| March 2011 | Vol. 4, No. 2 |
Casenotes
Illinois
Contracts
PI 180 N LaSalle Owner, LLC v 180 N LaSalle II, LLC, 403 Ill App 3d 1, 933 NE2d 860, 342 Ill Dec 879 (1st D, 2010).
Facts:On August 12, 2008, 180 N. LaSalle II, LLC (LaSalle), as seller, and Younan Properties, Inc. (Younan), as purchaser, entered into a purchase agreement contract for property at 180 North LaSalle Street, Chicago, Illinois. The purchase price of $124 million (less earnest money) was to be deposited with an escrow agent two business days prior to closing. Younan deposited $2.5 million initial earnest money in the escrow account. From August 29, 2008, to September 30, 2008, the parties executed three amendments to the contract. These amendments resulted in a $500,000 reduction in purchase price, $3.5 million more deposited in the escrow account, and $1 million released from the escrow account to LaSalle as non-refundable earnest money that was recoverable only in the event of LaSalle's default.
On October 9, 2008, Younan assigned all its rights, title, and interest in the contract to YPI. The assignment provided that Younan remain liable under the contract. Younan then found out that one of its lenders had pulled out of the financing arrangement because of economic conditions. Between October 15, 2008, and December 9, 2008, LaSalle and YPI executed additional amendments that released more non-refundable earnest money to LaSalle, extended the closing date to December 17, 2008 and then February 18, 2009, reduced the purchase price by $4 million, and acknowledged the assignment and continuing liability of Younan.
When Younan failed to close on purchase of the commercial property, LaSalle terminated the contract and retained the deposited earnest money as its sole remedy for breach of the contract. YPI then filed the underlying complaint against LaSalle seeking to rescind the contract and recover $6 million in earnest money retained by LaSalle. YPI argued that pursuant to the doctrine of impossibility of performance, it was excused from performing under the contract as a result of the 2008 global credit crisis, which it claimed prevented it and Younan from obtaining the commercially-practical financing contemplated when the contract was originally formed.
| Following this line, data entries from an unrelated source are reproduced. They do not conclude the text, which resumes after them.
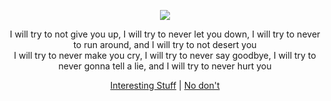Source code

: <p align="center" dir="auto">
  <animated-image data-catalyst="" style="width: 240px;">
    <a target="_blank" rel="noopener noreferrer" href="https://media.tenor.com/h-obOh2nH_kAAAAC/valorant-yoru.gif" data-target="animated-image.originalLink">
      <img src="https://media.tenor.com/h-obOh2nH_kAAAAC/valorant-yoru.gif" style="max-width: 100%; display: inline-block;" data-target="animated-image.originalImage">
    </a>
  </animated-image>
</p>

<p align="center">
  I will try to not give you up, I will try to never let you down, I will try to never to run around, and I will try to not desert you <br>I will try to never make you cry, I will try to never say goodbye, I will try to never gonna tell a lie, and I will try to never hurt you
</p>

<p align="center">
  <a href="https://www.youtube.com/watch?v=dQw4w9WgXcQ"> Interesting Stuff</a> | 
  <a href="https://github.com/ThisIsElmira"> No don't</a>
</p>
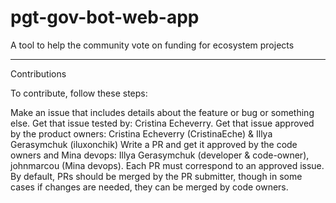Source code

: # pgt-gov-bot-web-app
A tool to help the community vote on funding for ecosystem projects

------------------
Contributions

To contribute, follow these steps:

Make an issue that includes details about the feature or bug or something else. 
Get that issue tested by: Cristina Echeverry.
Get that issue approved by the product owners: Cristina Echeverry (CristinaEche) & Illya Gerasymchuk (iluxonchik)
Write a PR and get it approved by the code owners and Mina devops: Illya Gerasymchuk (developer & code-owner), johnmarcou (Mina devops). Each PR must correspond to an approved issue. By default, PRs should be merged by the PR submitter, though in some cases if changes are needed, they can be merged by code owners.
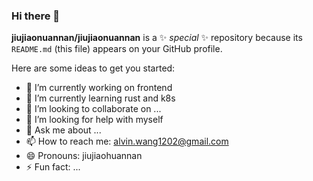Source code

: ### Hi there 👋

**jiujiaonuannan/jiujiaonuannan** is a ✨ _special_ ✨ repository because its `README.md` (this file) appears on your GitHub profile.

Here are some ideas to get you started:

- 🔭 I’m currently working on frontend
- 🌱 I’m currently learning rust and k8s
- 👯 I’m looking to collaborate on ...
- 🤔 I’m looking for help with myself
- 💬 Ask me about ...
- 📫 How to reach me: alvin.wang1202@gmail.com
- 😄 Pronouns: jiujiaohuannan
- ⚡ Fun fact: ...
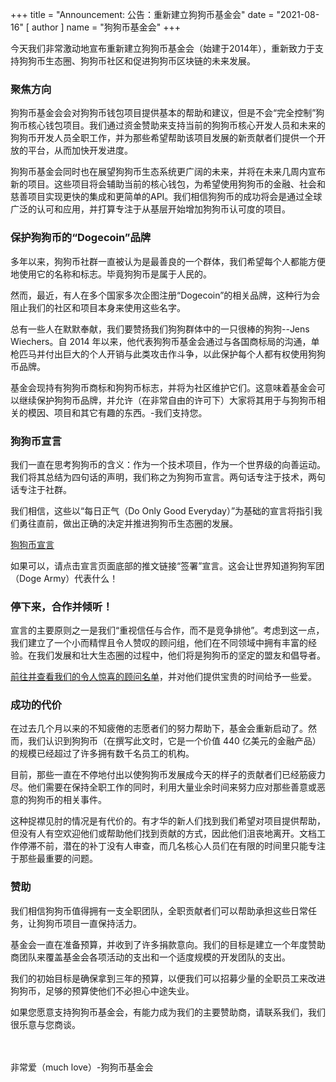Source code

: +++
title = "Announcement: 公告：重新建立狗狗币基金会"
date = "2021-08-16"
[ author ]
  name = "狗狗币基金会"
+++

今天我们非常激动地宣布重新建立狗狗币基金会（始建于2014年），重新致力于支持狗狗币生态圈、狗狗币社区和促进狗狗币区块链的未来发展。

### 聚焦方向

狗狗币基金会会对狗狗币钱包项目提供基本的帮助和建议，但是不会“完全控制”狗狗币核心钱包项目。我们通过资金赞助来支持当前的狗狗币核心开发人员和未来的狗狗币开发人员全职工作，并为那些希望帮助该项目发展的新贡献者们提供一个开放的平台，从而加快开发进度。

狗狗币基金会同时也在展望狗狗币生态系统更广阔的未来，并将在未来几周内宣布新的项目。这些项目将会辅助当前的核心钱包，为希望使用狗狗币的金融、社会和慈善项目实现更快的集成和更简单的API。我们相信狗狗币的成功将会是通过全球广泛的认可和应用，并打算专注于从基层开始增加狗狗币认可度的项目。

### 保护狗狗币的“Dogecoin”品牌

多年以来，狗狗币社群一直被认为是最善良的一个群体，我们希望每个人都能方便地使用它的名称和标志。毕竟狗狗币是属于人民的。

然而，最近，有人在多个国家多次企图注册“Dogecoin”的相关品牌，这种行为会阻止我们的社区和项目本身来使用这些名字。

总有一些人在默默奉献，我们要赞扬我们狗狗群体中的一只很棒的狗狗--Jens Wiechers。自 2014 年以来，他代表狗狗币基金会通过与各国商标局的沟通，单枪匹马并付出巨大的个人开销与此类攻击作斗争，以此保护每个人都有权使用狗狗币品牌。

基金会现持有狗狗币商标和狗狗币标志，并将为社区维护它们。这意味着基金会可以继续保护狗狗币品牌，并允许（在非常自由的许可下）大家将其用于与狗狗币相关的模因、项目和其它有趣的东西。-我们支持您。

### 狗狗币宣言

我们一直在思考狗狗币的含义：作为一个技术项目，作为一个世界级的向善运动。我们将其总结为四句话的声明，我们称之为狗狗币宣言。两句话专注于技术，两句话专注于社群。

我们相信，这些以“每日正气（Do Only Good Everyday）”为基础的宣言将指引我们勇往直前，做出正确的决定并推进狗狗币生态圈的发展。

[狗狗币宣言](/manifesto)

如果可以，请点击宣言页面底部的推文链接“签署”宣言。这会让世界知道狗狗军团（Doge Army）代表什么！

### 停下来，合作并倾听！

宣言的主要原则之一是我们“重视信任与合作，而不是竞争排他”。考虑到这一点，我们建立了一个小而精悍且令人赞叹的顾问组，他们在不同领域中拥有丰富的经验。在我们发展和壮大生态圈的过程中，他们将是狗狗币的坚定的盟友和倡导者。

[前往并查看我们的令人惊喜的顾问名单](/about)，并对他们提供宝贵的时间给予一些爱。

### 成功的代价

在过去几个月以来的不知疲倦的志愿者们的努力帮助下，基金会重新启动了。然而，我们认识到狗狗币（在撰写此文时，它是一个价值 440 亿美元的金融产品）的规模已经超过了许多拥有数千名员工的机构。

目前，那些一直在不停地付出以使狗狗币发展成今天的样子的贡献者们已经筋疲力尽。他们需要在保持全职工作的同时，利用大量业余时间来努力应对那些善意或恶意的狗狗币的相关事件。

这种捉襟见肘的情况是有代价的。有才华的新人们找到我们希望对项目提供帮助，但没有人有空欢迎他们或帮助他们找到贡献的方式，因此他们沮丧地离开。文档工作停滞不前，潜在的补丁没有人审查，而几名核心人员们在有限的时间里只能专注于那些最重要的问题。

### 赞助

我们相信狗狗币值得拥有一支全职团队，全职贡献者们可以帮助承担这些日常任务，让狗狗币项目一直保持活力。

基金会一直在准备预算，并收到了许多捐款意向。我们的目标是建立一个年度赞助商团队来覆盖基金会各项活动的支出和一个适度规模的开发团队的支出。

我们的初始目标是确保拿到三年的预算，以便我们可以招募少量的全职员工来改进狗狗币，足够的预算使他们不必担心中途失业。

如果您愿意支持狗狗币基金会，有能力成为我们的主要赞助商，请联系我们，我们很乐意与您商谈。

</br></br>
非常爱（much love）-狗狗币基金会
</br></br>

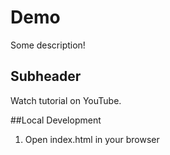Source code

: # Demo
Some description!

## Subheader

Watch tutorial on YouTube.

##Local Development 

1. Open index.html in your browser 
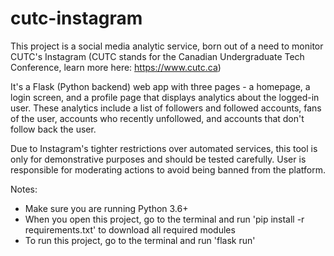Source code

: # cutc-instagram

This project is a social media analytic service, born out of a need to monitor CUTC's Instagram (CUTC stands for the Canadian Undergraduate Tech Conference, learn more here: https://www.cutc.ca)

It's a Flask (Python backend) web app with three pages - a homepage, a login screen, and a profile page that displays analytics about the logged-in user. These analytics include a list of followers and followed accounts, fans of the user, accounts who recently unfollowed, and accounts that don't follow back the user. 

Due to Instagram's tighter restrictions over automated services, this tool is only for demonstrative purposes and should be tested carefully. User is responsible for moderating actions to avoid being banned from the platform. 

Notes: 
- Make sure you are running Python 3.6+ 
- When you open this project, go to the terminal and run 'pip install -r requirements.txt' to download all required modules
- To run this project, go to the terminal and run 'flask run'

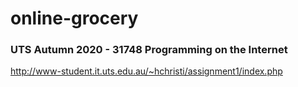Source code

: # online-grocery
### UTS Autumn 2020 - 31748 Programming on the Internet 
http://www-student.it.uts.edu.au/~hchristi/assignment1/index.php
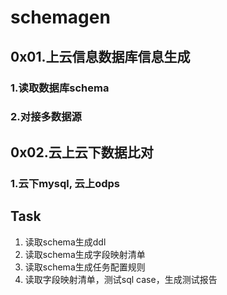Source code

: # schemagen

## 0x01.上云信息数据库信息生成

### 1.读取数据库schema

### 2.对接多数据源

## 0x02.云上云下数据比对

### 1.云下mysql, 云上odps


## Task

1. 读取schema生成ddl
2. 读取schema生成字段映射清单
3. 读取schema生成任务配置规则
4. 读取字段映射清单，测试sql case，生成测试报告

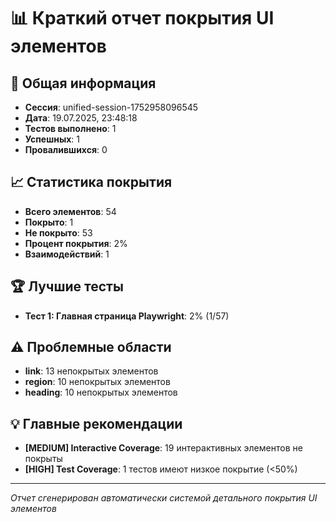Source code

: # 📊 Краткий отчет покрытия UI элементов

## 🎯 Общая информация
- **Сессия**: unified-session-1752958096545
- **Дата**: 19.07.2025, 23:48:18
- **Тестов выполнено**: 1
- **Успешных**: 1
- **Провалившихся**: 0

## 📈 Статистика покрытия
- **Всего элементов**: 54
- **Покрыто**: 1
- **Не покрыто**: 53
- **Процент покрытия**: 2%
- **Взаимодействий**: 1

## 🏆 Лучшие тесты
- **Тест 1: Главная страница Playwright**: 2% (1/57)

## ⚠️ Проблемные области
- **link**: 13 непокрытых элементов
- **region**: 10 непокрытых элементов
- **heading**: 10 непокрытых элементов

## 💡 Главные рекомендации
- **[MEDIUM] Interactive Coverage**: 19 интерактивных элементов не покрыты
- **[HIGH] Test Coverage**: 1 тестов имеют низкое покрытие (<50%)

---
*Отчет сгенерирован автоматически системой детального покрытия UI элементов*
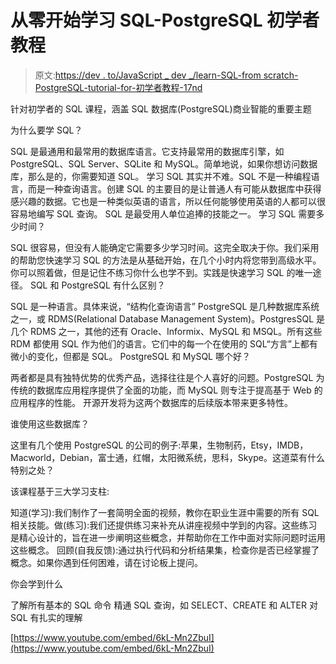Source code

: # 从零开始学习 SQL-PostgreSQL 初学者教程

> 原文:[https://dev . to/JavaScript _ dev _/learn-SQL-from scratch-PostgreSQL-tutorial-for-初学者教程-17nd](https://dev.to/javascript_dev_/learn-sql-from-scratch-postgresql-tutorial-for-beginners-17nd)

针对初学者的 SQL 课程，涵盖 SQL 数据库(PostgreSQL)商业智能的重要主题

为什么要学 SQL？

SQL 是最通用和最常用的数据库语言。它支持最常用的数据库引擎，如 PostgreSQL、SQL Server、SQLite 和 MySQL。简单地说，如果你想访问数据库，那么是的，你需要知道 SQL。
学习 SQL 其实并不难。SQL 不是一种编程语言，而是一种查询语言。创建 SQL 的主要目的是让普通人有可能从数据库中获得感兴趣的数据。它也是一种类似英语的语言，所以任何能够使用英语的人都可以很容易地编写 SQL 查询。
SQL 是最受用人单位追捧的技能之一。
学习 SQL 需要多少时间？

SQL 很容易，但没有人能确定它需要多少学习时间。这完全取决于你。我们采用的帮助您快速学习 SQL 的方法是从基础开始，在几个小时内将您带到高级水平。你可以照着做，但是记住不练习你什么也学不到。实践是快速学习 SQL 的唯一途径。
SQL 和 PostgreSQL 有什么区别？

SQL 是一种语言。具体来说，“结构化查询语言”
PostgreSQL 是几种数据库系统之一，或 RDMS(Relational Database Management System)。PostgresSQL 是几个 RDMS 之一，其他的还有 Oracle、Informix、MySQL 和 MSQL。所有这些 RDM 都使用 SQL 作为他们的语言。它们中的每一个在使用的 SQL“方言”上都有微小的变化，但都是 SQL。
PostgreSQL 和 MySQL 哪个好？

两者都是具有独特优势的优秀产品，选择往往是个人喜好的问题。PostgreSQL 为传统的数据库应用程序提供了全面的功能，而 MySQL 则专注于提高基于 Web 的应用程序的性能。
开源开发将为这两个数据库的后续版本带来更多特性。

谁使用这些数据库？

这里有几个使用 PostgreSQL 的公司的例子:苹果，生物制药，Etsy，IMDB，Macworld，Debian，富士通，红帽，太阳微系统，思科，Skype。这道菜有什么特别之处？

该课程基于三大学习支柱:

知道(学习):我们制作了一套简明全面的视频，教你在职业生涯中需要的所有 SQL 相关技能。做(练习):我们还提供练习来补充从讲座视频中学到的内容。这些练习是精心设计的，旨在进一步阐明这些概念，并帮助你在工作中面对实际问题时运用这些概念。
回顾(自我反馈):通过执行代码和分析结果集，检查你是否已经掌握了概念。如果你遇到任何困难，请在讨论板上提问。

你会学到什么

了解所有基本的 SQL 命令
精通 SQL 查询，如 SELECT、CREATE 和 ALTER
对 SQL 有扎实的理解

[https://www.youtube.com/embed/6kL-Mn2ZbuI](https://www.youtube.com/embed/6kL-Mn2ZbuI)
The trial court granted LaSalle's Section 2-615 motion to dismiss, striking YPI's complaint with prejudice and without leave to amend. This appeal followed.
Holding:Affirmed. LaSalle contended that Younan waived its right to seek rescission of the contract and that therefore, YPI, as assignee of the contract, lacked standing to seek rescission of the contract. LaSalle contended that after Younan had entered the contract and learned of the 2008 global credit crisis, it reaffirmed the contract by assigning the contract to YPI and subsequently executing amendments to the contract.
LaSalle maintained that the reaffirmation of the contract resulted in a waiver by Younan of its right to seek rescission of the contract, and that YPI, as an assignee, lacked standing to rescind the contract. The right to rescind a contract is waived if the right is not exercised promptly upon the discovery of facts that confer the right to rescind. The court found that nothing in the record suggested Younan or YPI possessed sufficient knowledge of the 2008 global credit crisis to justify rescission of the contract at the time the amendments were made. Accordingly, the court found that YPI had standing and the right to rescind the contract.
Next, the court determined that Younan's and YPI's failure to obtain commercially practical financing was not an adequate ground to rescind the contract under the doctrine of impossibility of performance. YPI argued that its performance was impossible due to the 2008 global credit crisis, which it claimed prevented it and Younan from obtaining the financing contemplated when the contract was originally made. The court found this argument misplaced because the primary issue was whether it was foreseeable that a commercial lender might not provide the requisite financing, and even without the global credit crisis it was foreseeable that a commercial lender may not have provided financing.
Failure to obtain financing is generally a foreseeable risk that can be guarded against through financing contingency provisions. Further, the doctrine of impossibility of performance does not excuse performance if Younan or YPI had the ability to remove the obstacle to performance. Younan had over $1.6 billion in assets and nothing in the record indicated Younan could not have paid the purchase price. Thus, the court found that the trial court properly struck YPI's complaint with prejudice and without leave to amend pursuant to section 2-615 of the code.